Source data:
+++

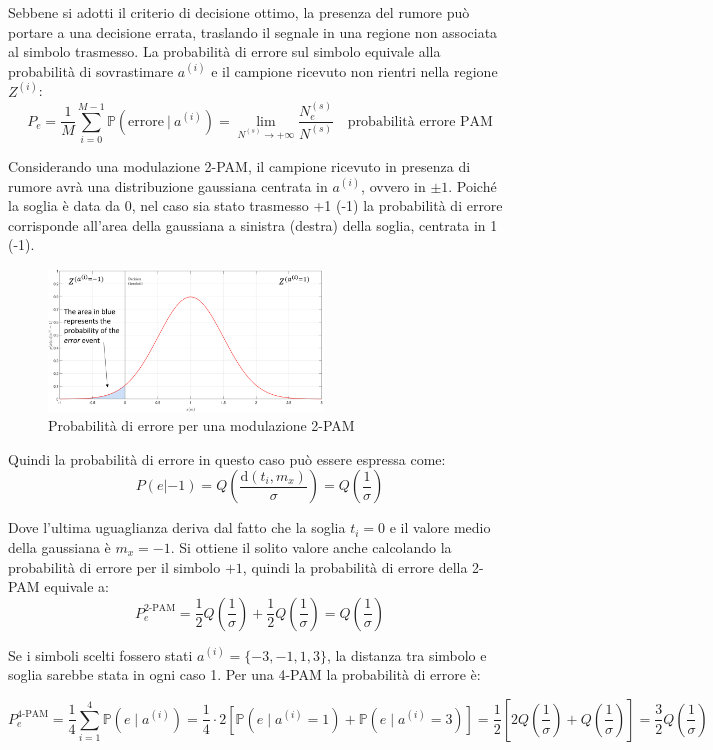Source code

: Sebbene si adotti il criterio di decisione ottimo, la presenza del rumore può portare a una decisione errata, traslando il segnale in una regione non associata al simbolo trasmesso.
La probabilità di errore sul simbolo equivale alla probabilità di sovrastimare $a^{(i)}$ e il campione ricevuto non rientri nella regione $Z^{(i)}$:
\[
    P_e = \frac{1}{M} \sum_{i=0}^{M-1} \mathbb{P}(\text{errore} \ | \ a^{(i)}) = \lim_{N^{(s)} \to +\infty} \frac{N_e^{(s)}}{N^{(s)}} \quad \text{probabilità errore PAM}
\]

Considerando una modulazione 2-PAM, il campione ricevuto in presenza di rumore avrà una distribuzione gaussiana centrata in $a^{(i)}$, ovvero in $\pm 1$. Poiché la soglia è data da 0, nel caso sia stato trasmesso +1 (-1) la probabilità di errore corrisponde all'area della gaussiana a sinistra (destra) della soglia, centrata in 1 (-1).

\begin{figure}[ht]
    \centering
    \includegraphics[width=0.65\textwidth]{imgs/2pamerror.jpg}
    \caption*{Probabilità di errore per una modulazione 2-PAM}
\end{figure}


Quindi la probabilità di errore in questo caso può essere espressa come:
\[
    P(e | -1) = Q\left(\frac{\text{d}(t_i, m_x)}{\sigma}\right) = Q\left(\frac{1}{\sigma}\right)
\]

Dove l'ultima uguaglianza deriva dal fatto che la soglia $t_i=0$ e il valore medio della gaussiana è $m_x = -1$.
Si ottiene il solito valore anche calcolando la probabilità di errore per il simbolo $+1$, quindi la probabilità di errore della 2-PAM equivale a:
\[
    P^{\text{2-PAM}}_e = \frac{1}{2} Q\left(\frac{1}{\sigma}\right) + \frac{1}{2} Q\left(\frac{1}{\sigma}\right) = Q\left(\frac{1}{\sigma}\right)
\]

Se i simboli scelti fossero stati $a^{(i)} = \{-3, -1, 1, 3\}$, la distanza tra simbolo e soglia sarebbe stata in ogni caso 1.
Per una 4-PAM la probabilità di errore è:

\[
    P^{\text{4-PAM}}_e = \frac{1}{4} \sum_{i=1}^{4} \mathbb{P}(e \mid a^{(i)}) = \frac{1}{4} \cdot 2 \left[ \mathbb{P}(e \mid a^{(i)} = 1) + \mathbb{P}(e \mid a^{(i)} = 3) \right] = \frac{1}{2} \left[ 2 Q\left( \frac{1}{\sigma} \right) + Q\left( \frac{1}{\sigma} \right) \right] = \frac{3}{2} Q\left( \frac{1}{\sigma} \right)
\]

+++

TASK BRIEF:
Restate the data above word for word, so that the only difference is the missing pictures.

SOLUTION FOR THIS PROBLEM:
Source code

: Sebbene si adotti il criterio di decisione ottimo, la presenza del rumore può portare a una decisione errata, traslando il segnale in una regione non associata al simbolo trasmesso.
La probabilità di errore sul simbolo equivale alla probabilità di sovrastimare $a^{(i)}$ e il campione ricevuto non rientri nella regione $Z^{(i)}$:
\[
    P_e = \frac{1}{M} \sum_{i=0}^{M-1} \mathbb{P}(\text{errore} \ | \ a^{(i)}) = \lim_{N^{(s)} \to +\infty} \frac{N_e^{(s)}}{N^{(s)}} \quad \text{probabilità errore PAM}
\]

Considerando una modulazione 2-PAM, il campione ricevuto in presenza di rumore avrà una distribuzione gaussiana centrata in $a^{(i)}$, ovvero in $\pm 1$. Poiché la soglia è data da 0, nel caso sia stato trasmesso +1 (-1) la probabilità di errore corrisponde all'area della gaussiana a sinistra (destra) della soglia, centrata in 1 (-1).

\begin{figure}[ht]
    \centering
    \includegraphics[width=0.65\textwidth]{imgs/2pamerror.jpg}
    \caption*{Probabilità di errore per una modulazione 2-PAM}
\end{figure}


Quindi la probabilità di errore in questo caso può essere espressa come:
\[
    P(e | -1) = Q\left(\frac{\text{d}(t_i, m_x)}{\sigma}\right) = Q\left(\frac{1}{\sigma}\right)
\]

Dove l'ultima uguaglianza deriva dal fatto che la soglia $t_i=0$ e il valore medio della gaussiana è $m_x = -1$.
Si ottiene il solito valore anche calcolando la probabilità di errore per il simbolo $+1$, quindi la probabilità di errore della 2-PAM equivale a:
\[
    P^{\text{2-PAM}}_e = \frac{1}{2} Q\left(\frac{1}{\sigma}\right) + \frac{1}{2} Q\left(\frac{1}{\sigma}\right) = Q\left(\frac{1}{\sigma}\right)
\]

Se i simboli scelti fossero stati $a^{(i)} = \{-3, -1, 1, 3\}$, la distanza tra simbolo e soglia sarebbe stata in ogni caso 1.
Per una 4-PAM la probabilità di errore è:

\[
    P^{\text{4-PAM}}_e = \frac{1}{4} \sum_{i=1}^{4} \mathbb{P}(e \mid a^{(i)}) = \frac{1}{4} \cdot 2 \left[ \mathbb{P}(e \mid a^{(i)} = 1) + \mathbb{P}(e \mid a^{(i)} = 3) \right] = \frac{1}{2} \left[ 2 Q\left( \frac{1}{\sigma} \right) + Q\left( \frac{1}{\sigma} \right) \right] = \frac{3}{2} Q\left( \frac{1}{\sigma} \right)
\]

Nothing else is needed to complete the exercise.